El public domain in intellectual property

From the standpoint of international law, the public domain is that? Set of works? Talent and other skills (works of art, music, science, inventions, etc..) On which no person or organization has a proprietary interest (typically a government-granted monopoly as the right of? copyright or patent). Such works and inventions are considered part of? Public cultural heritage, and anyone can use or modify without restriction (not taking into account laws concerning safety, export, etc…)

While the right of? Author was created to defend? Financial incentive to those who have a creative work, and as a means to encourage more creative work, work in the public domain exist as such, and the public has the right to use and re-creative work of others without having to pay a social or economic.

In the absence of some kind of guarantee of the right of monopoly, the so-called? Intellectual property?, All the works belong to the public domain. Where the rights? S copyrights or other protections come to an end, l? Work becomes public domain.

Absence of legal protection

The works? Talent are in the public domain when there is no law establishing property rights, or when? Object in question is specifically excluded from these rights by law. For example, most of the mathematical formulas is not subject to copyright? Copyrights or patents in the large majority of cases (although their application in the form of computer programs can be patented). Similarly, works that were created long before such laws were enacted, are part of the public domain, as the works of William Shakespeare and Ludwig van Beethoven, the inventions of Archimedes or the works of Alessandro Manzoni.

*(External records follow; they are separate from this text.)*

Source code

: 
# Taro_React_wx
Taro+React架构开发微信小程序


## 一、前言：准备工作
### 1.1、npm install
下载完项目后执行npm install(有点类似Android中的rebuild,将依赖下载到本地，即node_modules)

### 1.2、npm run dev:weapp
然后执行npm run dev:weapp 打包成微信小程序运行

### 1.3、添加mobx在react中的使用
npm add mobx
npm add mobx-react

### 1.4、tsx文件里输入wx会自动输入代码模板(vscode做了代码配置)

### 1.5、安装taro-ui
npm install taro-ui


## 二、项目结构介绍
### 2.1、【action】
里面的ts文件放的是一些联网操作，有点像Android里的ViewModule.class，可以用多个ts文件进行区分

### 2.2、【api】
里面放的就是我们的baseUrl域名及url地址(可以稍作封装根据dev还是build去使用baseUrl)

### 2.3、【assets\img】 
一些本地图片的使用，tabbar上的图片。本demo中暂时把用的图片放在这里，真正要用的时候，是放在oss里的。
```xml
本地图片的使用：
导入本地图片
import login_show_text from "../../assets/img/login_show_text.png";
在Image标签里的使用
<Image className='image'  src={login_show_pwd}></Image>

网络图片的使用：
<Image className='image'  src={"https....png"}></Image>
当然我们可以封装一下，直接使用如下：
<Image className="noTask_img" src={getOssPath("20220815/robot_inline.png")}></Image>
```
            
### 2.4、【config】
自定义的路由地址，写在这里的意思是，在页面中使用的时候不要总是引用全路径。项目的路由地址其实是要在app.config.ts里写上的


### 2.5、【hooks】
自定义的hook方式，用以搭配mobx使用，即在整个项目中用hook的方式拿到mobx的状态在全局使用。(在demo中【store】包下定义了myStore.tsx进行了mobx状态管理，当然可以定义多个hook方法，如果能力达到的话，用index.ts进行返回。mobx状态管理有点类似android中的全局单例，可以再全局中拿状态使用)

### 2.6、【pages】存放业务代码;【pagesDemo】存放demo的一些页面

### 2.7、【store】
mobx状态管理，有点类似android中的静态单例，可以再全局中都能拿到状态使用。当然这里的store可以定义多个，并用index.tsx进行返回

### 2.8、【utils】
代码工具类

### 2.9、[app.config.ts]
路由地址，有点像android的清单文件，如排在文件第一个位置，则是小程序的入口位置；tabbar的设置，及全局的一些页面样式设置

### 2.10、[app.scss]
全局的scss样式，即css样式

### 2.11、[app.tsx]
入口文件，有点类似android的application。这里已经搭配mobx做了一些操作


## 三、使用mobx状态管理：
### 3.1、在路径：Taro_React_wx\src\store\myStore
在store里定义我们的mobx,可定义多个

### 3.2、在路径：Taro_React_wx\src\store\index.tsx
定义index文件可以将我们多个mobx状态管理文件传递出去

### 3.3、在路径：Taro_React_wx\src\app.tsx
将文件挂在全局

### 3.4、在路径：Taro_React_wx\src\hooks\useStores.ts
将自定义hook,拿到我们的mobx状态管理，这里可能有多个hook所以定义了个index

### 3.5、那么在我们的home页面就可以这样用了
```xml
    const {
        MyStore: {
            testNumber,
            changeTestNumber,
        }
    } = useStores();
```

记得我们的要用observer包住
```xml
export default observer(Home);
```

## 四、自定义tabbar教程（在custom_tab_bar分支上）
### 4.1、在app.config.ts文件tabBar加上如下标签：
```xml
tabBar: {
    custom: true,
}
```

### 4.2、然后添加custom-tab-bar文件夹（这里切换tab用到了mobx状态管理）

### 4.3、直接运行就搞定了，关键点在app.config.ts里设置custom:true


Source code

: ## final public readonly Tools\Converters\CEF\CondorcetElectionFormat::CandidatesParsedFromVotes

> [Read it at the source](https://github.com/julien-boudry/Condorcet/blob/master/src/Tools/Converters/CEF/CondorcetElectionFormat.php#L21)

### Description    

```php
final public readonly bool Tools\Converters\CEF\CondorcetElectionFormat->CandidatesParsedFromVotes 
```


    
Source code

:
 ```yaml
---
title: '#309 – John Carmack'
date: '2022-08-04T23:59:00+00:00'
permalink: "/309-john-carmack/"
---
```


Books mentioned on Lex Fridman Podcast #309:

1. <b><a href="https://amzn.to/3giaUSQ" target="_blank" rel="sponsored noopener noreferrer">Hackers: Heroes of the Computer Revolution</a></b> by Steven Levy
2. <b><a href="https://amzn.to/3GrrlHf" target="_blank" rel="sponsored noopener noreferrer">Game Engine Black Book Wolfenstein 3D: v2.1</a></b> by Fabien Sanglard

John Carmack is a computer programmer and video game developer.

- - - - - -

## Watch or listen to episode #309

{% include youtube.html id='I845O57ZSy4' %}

Many of copyright? Copyright and patents have a fixed maturity. When that date arrives, l? Work falls into the public domain. In most nations, the patent expires 20 years after it was deposited. A trademark shall expire immediately after becoming a generic term. The copyright? Author are much more complex, they usually expire in all countries, except Guatemala, Mexico, Samoa and Colombia, when all the following conditions are met:

  • L? Work was created and published for the first time before 1 January 1923, or at least 95 years before 1 January of? Current year, is the most recent date between the two.
  • L? Author ol? Last of the authors, is dead at least 70 years before 1 January of? Current year.
  • None of the signatories of the Berne Convention has passed a right? Perpetual copyright on? Work.
  • Neither the U.S. nor the European Union / l accepted? Term extension of the law? Author since these conditions have been updated. (This must be a condition for the exact numbers in the other conditions depend on the state of the law at any given moment.)

These conditions are based on? Intersection between the laws on copyright? Author of the United States and the European Union /, which are recognized by most of the other signatories of the Berne Convention. Note that the terms of the extension will not restore the American tradition? Work in the public domain (hence the date of 1923), while in the European tradition, this is because? Directive on? Harmonization of terms of protection of the right? Author? is based on the terms in force in Germany, which have already been extended to the life of? author plus 70 years.

Examples of inventions whose patents have expired include the inventions of Thomas Edison. Examples of works whose copyright? Author have expired include the works of Carlo Collodi and most of the works of Mark Twain.

Disclaimer of interest

An author or inventor can expressly disclaims any proprietary interest on? Work, assigning it to the public domain. Because the right of? Author applies automatically to all the works, l? Author must make an explicit declaration. D? The other hand, the details of a post? Invention before applying for the patent may ask the? Invention in the public domain. For example, once a newspaper published a mathematical formula, it can no longer be used as a basis for the claim of infringement of a patent software. Is there any? Exception to this (in the U.S., not in Europe): An inventor can apply for a patent? By up to one year after its publication (though not, of course, if someone else s? Was first published).


The laws make some types of work, or invention, ineligible for monopoly; such works immediately enter the public domain at the time of publication. For example, the U.S. law on the right of? Author releases all works created by the government in the public domain.


Note that there are many jobs that are not part of the public domain, but for which the owner has decided not to make full use of rights? Author, or guarantee of these rights to the public. In the case of software, this is called free software or open source software, such as that issued by the Free Software Foundation fully protected by copyright, but released to the public for most uses under a license of type? Copyleft ?, prohibiting only the proprietary redistribution. See also Wikipedia, which is more or less the same thing with its content under the GNU Free Documentation License. Similarly, there are licenses for other types of content, even in this case called free content or open content. Sometimes these works are wrongly reported as? Public domain? in colloquial language.

The role in society

L? Public access to literature, to? Art, music, movies, etc.. Is essential to preserve and advance our cultural heritage. Many important works have benefited from the creative potential of the public domain. The films of Frank Capra?’s A Wonderful Life? is a classic example of work that did not enjoy popular success until it entered the public domain. Other icons like Snow White, Pinocchio and Santa Claus have developed from figures in the public domain.